The EGM was very well organised by the outgoing chairman, Paul Oakden and his team. Each 'side' was allowed three official speakers and six random members had been selected to speak for 2 minutes, to give the grassroots a 'say'. But during the debate, at least until the end, the outcome was not certain. As many people stood up and clapped after Henry Bolton had spoken for his first of two times, as did for Steve Crowther who gave an excellent speech summarising why Bolton had to go. Bolton came out fighting, attacking the NEC, knowing that there is historical dissatisfaction with it within the party's grassroots. Paul Oakley, the Party General Secretary, didn't speak particularly well as the second speaker against Bolton. But he did reveal that Bolton had threatened legal action and an injunction to prevent the EGM if the NEC didn't suspend an unnamed member by 4pm on Friday 16th February (this was actually Ben Walker).

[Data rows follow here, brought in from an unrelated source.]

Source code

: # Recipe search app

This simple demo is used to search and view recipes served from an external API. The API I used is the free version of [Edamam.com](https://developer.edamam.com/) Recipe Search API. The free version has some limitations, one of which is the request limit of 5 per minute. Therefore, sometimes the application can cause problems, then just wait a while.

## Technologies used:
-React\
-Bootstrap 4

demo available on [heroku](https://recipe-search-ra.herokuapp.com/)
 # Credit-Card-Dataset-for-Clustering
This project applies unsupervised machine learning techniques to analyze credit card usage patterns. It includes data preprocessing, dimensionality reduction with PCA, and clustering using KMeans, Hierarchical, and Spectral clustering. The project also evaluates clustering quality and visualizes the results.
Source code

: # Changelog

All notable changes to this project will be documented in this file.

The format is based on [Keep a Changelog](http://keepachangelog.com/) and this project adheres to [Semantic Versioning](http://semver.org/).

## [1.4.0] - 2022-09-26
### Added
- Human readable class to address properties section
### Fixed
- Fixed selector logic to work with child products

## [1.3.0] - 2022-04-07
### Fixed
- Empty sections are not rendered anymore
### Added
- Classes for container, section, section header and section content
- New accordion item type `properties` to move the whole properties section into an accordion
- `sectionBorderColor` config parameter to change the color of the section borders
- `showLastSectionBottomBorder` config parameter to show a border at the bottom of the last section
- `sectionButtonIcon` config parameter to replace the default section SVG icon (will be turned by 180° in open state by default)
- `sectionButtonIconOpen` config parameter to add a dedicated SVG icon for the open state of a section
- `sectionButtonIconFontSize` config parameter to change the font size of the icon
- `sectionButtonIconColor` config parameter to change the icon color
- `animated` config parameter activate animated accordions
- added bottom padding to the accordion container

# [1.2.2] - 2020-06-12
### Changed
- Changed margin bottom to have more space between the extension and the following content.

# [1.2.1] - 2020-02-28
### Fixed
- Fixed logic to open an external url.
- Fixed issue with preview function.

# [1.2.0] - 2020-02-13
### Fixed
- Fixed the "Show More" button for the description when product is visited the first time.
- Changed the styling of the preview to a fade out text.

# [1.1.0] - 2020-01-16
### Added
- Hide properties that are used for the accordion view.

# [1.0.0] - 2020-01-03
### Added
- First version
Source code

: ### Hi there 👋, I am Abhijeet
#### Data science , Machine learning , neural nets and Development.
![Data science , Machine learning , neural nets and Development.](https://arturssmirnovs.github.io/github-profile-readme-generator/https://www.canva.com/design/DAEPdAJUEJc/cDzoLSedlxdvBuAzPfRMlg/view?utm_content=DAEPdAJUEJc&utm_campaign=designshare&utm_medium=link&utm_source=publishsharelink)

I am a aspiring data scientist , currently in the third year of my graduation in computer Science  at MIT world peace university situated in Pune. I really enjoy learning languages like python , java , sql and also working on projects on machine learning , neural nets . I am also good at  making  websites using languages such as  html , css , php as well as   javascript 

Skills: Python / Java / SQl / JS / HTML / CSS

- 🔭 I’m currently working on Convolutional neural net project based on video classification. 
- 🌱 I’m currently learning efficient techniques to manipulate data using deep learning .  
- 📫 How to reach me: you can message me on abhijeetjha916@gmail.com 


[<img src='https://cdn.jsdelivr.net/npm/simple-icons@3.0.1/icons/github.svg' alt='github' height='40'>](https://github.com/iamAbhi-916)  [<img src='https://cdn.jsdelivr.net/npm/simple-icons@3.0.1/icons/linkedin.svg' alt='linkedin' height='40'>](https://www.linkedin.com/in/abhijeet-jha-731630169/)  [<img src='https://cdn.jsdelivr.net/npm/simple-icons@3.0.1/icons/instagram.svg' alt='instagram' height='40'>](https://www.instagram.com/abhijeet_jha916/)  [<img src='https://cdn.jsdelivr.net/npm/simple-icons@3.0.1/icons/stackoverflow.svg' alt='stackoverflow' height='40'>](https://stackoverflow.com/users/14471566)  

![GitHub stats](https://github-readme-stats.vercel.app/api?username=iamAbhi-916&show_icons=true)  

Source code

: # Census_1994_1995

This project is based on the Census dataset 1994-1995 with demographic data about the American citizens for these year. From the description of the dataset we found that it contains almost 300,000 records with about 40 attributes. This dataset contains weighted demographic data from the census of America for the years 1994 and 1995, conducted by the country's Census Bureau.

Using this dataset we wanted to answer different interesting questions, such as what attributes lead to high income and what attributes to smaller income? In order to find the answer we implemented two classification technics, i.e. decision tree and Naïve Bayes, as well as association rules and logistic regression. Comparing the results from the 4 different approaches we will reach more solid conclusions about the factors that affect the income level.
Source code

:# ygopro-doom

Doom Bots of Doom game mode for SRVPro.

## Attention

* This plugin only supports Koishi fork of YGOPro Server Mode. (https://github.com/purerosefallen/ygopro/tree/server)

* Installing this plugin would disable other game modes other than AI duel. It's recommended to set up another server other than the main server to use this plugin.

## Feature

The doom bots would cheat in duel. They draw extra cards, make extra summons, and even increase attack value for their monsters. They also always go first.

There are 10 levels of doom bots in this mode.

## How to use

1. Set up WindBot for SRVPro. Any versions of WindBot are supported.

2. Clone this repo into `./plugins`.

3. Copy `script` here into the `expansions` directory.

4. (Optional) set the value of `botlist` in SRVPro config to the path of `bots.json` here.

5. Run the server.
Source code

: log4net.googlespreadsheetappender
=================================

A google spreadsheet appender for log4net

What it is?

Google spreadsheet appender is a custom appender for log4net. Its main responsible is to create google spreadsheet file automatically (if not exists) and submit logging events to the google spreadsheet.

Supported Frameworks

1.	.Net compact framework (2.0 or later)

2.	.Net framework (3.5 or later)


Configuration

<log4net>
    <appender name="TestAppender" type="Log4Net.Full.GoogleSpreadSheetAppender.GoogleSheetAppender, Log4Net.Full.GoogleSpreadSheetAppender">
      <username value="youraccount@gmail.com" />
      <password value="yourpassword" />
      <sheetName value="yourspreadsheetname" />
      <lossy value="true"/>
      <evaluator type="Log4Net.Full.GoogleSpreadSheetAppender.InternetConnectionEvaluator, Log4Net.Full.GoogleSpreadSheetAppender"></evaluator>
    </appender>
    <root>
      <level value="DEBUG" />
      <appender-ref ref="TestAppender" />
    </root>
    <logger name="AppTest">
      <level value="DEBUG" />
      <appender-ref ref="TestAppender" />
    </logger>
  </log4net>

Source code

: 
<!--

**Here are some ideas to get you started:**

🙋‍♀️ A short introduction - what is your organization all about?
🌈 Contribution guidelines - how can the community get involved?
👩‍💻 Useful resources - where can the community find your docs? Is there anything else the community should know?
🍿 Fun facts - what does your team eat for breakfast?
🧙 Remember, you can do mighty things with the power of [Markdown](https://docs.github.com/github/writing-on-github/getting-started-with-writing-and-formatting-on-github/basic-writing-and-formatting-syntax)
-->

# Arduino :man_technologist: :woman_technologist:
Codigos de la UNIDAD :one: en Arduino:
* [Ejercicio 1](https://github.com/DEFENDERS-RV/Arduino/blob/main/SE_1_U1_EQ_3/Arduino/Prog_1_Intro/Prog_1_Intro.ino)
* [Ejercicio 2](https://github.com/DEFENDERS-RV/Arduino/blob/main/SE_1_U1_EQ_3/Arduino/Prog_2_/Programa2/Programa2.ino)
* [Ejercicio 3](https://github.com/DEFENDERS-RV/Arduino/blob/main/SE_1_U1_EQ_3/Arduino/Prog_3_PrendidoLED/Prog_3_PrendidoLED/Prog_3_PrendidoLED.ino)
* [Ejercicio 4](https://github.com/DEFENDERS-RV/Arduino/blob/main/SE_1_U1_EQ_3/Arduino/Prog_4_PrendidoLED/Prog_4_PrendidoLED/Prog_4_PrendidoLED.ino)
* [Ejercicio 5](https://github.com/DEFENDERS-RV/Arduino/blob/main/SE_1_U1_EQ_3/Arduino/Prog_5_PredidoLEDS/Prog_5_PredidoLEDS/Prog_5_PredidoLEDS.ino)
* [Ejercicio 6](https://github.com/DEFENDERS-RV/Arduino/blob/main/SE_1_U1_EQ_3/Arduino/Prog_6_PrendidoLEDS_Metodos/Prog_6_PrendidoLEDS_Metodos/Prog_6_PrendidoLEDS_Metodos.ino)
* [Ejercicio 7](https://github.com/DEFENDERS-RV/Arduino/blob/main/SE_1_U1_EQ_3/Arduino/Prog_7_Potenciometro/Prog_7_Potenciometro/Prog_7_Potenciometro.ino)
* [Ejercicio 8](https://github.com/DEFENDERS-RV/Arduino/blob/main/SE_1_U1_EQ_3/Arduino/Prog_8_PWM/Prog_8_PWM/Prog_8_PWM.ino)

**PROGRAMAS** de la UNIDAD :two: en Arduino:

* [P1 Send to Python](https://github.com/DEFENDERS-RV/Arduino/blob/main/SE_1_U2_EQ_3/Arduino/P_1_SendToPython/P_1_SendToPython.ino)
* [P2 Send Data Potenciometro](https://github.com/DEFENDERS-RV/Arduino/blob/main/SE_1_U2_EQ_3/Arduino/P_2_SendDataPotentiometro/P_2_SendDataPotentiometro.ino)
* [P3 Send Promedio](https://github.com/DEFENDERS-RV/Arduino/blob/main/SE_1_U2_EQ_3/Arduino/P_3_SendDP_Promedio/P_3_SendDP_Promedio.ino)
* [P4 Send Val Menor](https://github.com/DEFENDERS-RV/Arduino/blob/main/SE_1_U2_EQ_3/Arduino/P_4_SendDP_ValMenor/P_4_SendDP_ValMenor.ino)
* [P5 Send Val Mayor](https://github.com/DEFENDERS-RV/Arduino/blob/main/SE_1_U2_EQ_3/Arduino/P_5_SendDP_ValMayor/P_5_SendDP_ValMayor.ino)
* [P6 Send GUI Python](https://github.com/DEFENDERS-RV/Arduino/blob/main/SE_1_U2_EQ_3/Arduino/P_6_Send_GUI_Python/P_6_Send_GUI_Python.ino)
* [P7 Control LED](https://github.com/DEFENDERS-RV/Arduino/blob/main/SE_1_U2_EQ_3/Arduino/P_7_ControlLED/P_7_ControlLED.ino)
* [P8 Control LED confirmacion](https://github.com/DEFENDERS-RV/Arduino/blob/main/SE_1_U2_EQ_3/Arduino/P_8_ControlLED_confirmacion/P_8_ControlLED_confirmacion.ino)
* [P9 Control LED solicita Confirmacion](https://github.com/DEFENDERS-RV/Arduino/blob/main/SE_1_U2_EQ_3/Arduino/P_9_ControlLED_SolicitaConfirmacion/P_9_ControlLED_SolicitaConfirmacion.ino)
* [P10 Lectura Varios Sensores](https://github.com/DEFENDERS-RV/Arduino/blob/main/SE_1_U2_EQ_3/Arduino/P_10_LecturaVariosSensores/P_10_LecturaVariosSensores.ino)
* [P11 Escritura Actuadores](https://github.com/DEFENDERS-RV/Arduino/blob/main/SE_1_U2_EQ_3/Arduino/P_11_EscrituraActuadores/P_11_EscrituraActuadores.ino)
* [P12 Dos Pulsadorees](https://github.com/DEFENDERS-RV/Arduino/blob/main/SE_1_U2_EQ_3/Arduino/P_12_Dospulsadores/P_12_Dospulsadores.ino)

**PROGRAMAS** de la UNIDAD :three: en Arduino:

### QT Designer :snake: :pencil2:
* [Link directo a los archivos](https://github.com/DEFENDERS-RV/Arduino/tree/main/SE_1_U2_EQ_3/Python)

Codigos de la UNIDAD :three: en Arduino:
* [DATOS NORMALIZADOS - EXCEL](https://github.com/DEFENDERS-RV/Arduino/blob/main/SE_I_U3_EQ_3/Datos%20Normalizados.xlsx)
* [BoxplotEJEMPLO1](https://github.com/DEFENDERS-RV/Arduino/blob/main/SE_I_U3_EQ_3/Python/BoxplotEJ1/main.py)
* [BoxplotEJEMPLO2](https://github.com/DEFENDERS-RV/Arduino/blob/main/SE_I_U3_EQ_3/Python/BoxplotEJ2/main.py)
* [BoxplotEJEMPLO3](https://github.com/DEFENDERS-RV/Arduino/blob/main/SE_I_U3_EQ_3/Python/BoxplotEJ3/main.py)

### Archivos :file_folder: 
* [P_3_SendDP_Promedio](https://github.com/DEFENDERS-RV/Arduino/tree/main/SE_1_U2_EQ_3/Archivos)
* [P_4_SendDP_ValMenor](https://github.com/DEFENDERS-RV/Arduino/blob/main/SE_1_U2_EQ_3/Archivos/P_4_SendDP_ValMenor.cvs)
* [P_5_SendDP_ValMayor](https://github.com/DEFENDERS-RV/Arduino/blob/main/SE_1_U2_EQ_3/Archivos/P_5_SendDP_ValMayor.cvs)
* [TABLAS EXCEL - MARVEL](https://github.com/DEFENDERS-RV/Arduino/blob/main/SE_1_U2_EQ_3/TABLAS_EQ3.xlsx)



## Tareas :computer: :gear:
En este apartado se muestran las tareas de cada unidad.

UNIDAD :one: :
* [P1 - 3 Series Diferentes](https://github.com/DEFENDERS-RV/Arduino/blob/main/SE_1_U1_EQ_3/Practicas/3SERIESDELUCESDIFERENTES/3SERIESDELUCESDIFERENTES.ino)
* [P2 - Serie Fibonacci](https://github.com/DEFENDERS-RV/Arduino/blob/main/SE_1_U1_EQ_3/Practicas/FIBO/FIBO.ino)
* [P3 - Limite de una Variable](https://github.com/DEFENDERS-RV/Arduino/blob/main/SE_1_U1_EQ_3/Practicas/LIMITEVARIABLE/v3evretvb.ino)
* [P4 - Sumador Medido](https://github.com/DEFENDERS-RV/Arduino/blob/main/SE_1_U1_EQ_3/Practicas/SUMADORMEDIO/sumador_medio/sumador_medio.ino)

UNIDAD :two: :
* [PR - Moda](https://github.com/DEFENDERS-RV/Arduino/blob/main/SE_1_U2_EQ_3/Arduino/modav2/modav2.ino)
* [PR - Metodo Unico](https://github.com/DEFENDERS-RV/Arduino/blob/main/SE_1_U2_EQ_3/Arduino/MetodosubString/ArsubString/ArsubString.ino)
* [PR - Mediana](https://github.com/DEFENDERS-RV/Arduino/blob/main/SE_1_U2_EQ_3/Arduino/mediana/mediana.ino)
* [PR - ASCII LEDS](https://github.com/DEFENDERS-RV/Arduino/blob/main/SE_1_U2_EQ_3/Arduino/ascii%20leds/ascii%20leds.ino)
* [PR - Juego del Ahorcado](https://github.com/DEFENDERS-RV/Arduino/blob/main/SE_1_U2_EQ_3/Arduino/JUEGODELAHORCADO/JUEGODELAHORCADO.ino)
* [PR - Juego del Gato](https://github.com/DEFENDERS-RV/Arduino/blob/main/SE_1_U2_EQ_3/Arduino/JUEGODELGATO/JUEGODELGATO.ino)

I don't recall the person who seconded Bolton, and the three grassroots members from each side who spoke provided some light entertainment, proving the chairman totally correct in his decision to ban the media and ALL filming. Yes, there were at least two 'swivel-eyed loons' on the stage.
The closing speech for the NEC was made by Paula Walters. It wasn't very impressive as her delivery was poor, leading me to worry that Bolton might just swing it with a rousing second address. However, in his closing speech Bolton came out in too uncompromising a manner and, amazingly, threatened the party with legal action again. Towards the end, the room, which had hitherto obeyed the chair's law laid down to not be disruptive under pain of ejection, got a little vociferous. As a result, Bolton was allowed to repeat his last two sentences after the chair calmed the room down. It put him on the back foot.
By the end then, I thought we might just swing it. And we did by a 3:1 margin. I think those undecided before the meeting (and I was sitting next to one) were probably swung by the realisation that Bolton's leadership style is autocratic and they didn't like his arrogance and hubris. To resort to actual and threatened legal action is not the way any party leader should behave.
In another room immediately after, Batten was hastily appointed Interim Chair by the NEC and then spoke to the members in the main hall. Relief all round. I had argued for Batten to be appointed in advance of the EGM. His view on Islam matches many in the party, he's a confident and impressive media performer and has got gravitas. His 12 point Way Forward for UKIP
plan is good and shows that he knows where he wants to take the party. Perhaps as importantly, he was a founder member of UKIP. Where has he been all this time? I guess under Nigel Farage's shadow, of which there was nothing to be seen at the ICC, thankfully. Nigel has been a great leader of the party but it is time to look forwards and not back.
So that's how UKIP got its future back, folks. Of course, we do need to reform the NEC but sensibly and by consultation, not by diktat. The media coverage since has tried to focus on Batten's 'death cult' comments but he has successfully argued his case and they haven't laid a glove on him. I do hope that he stands for leader in the forthcoming leadership election which must be held within 90 days. Forwards!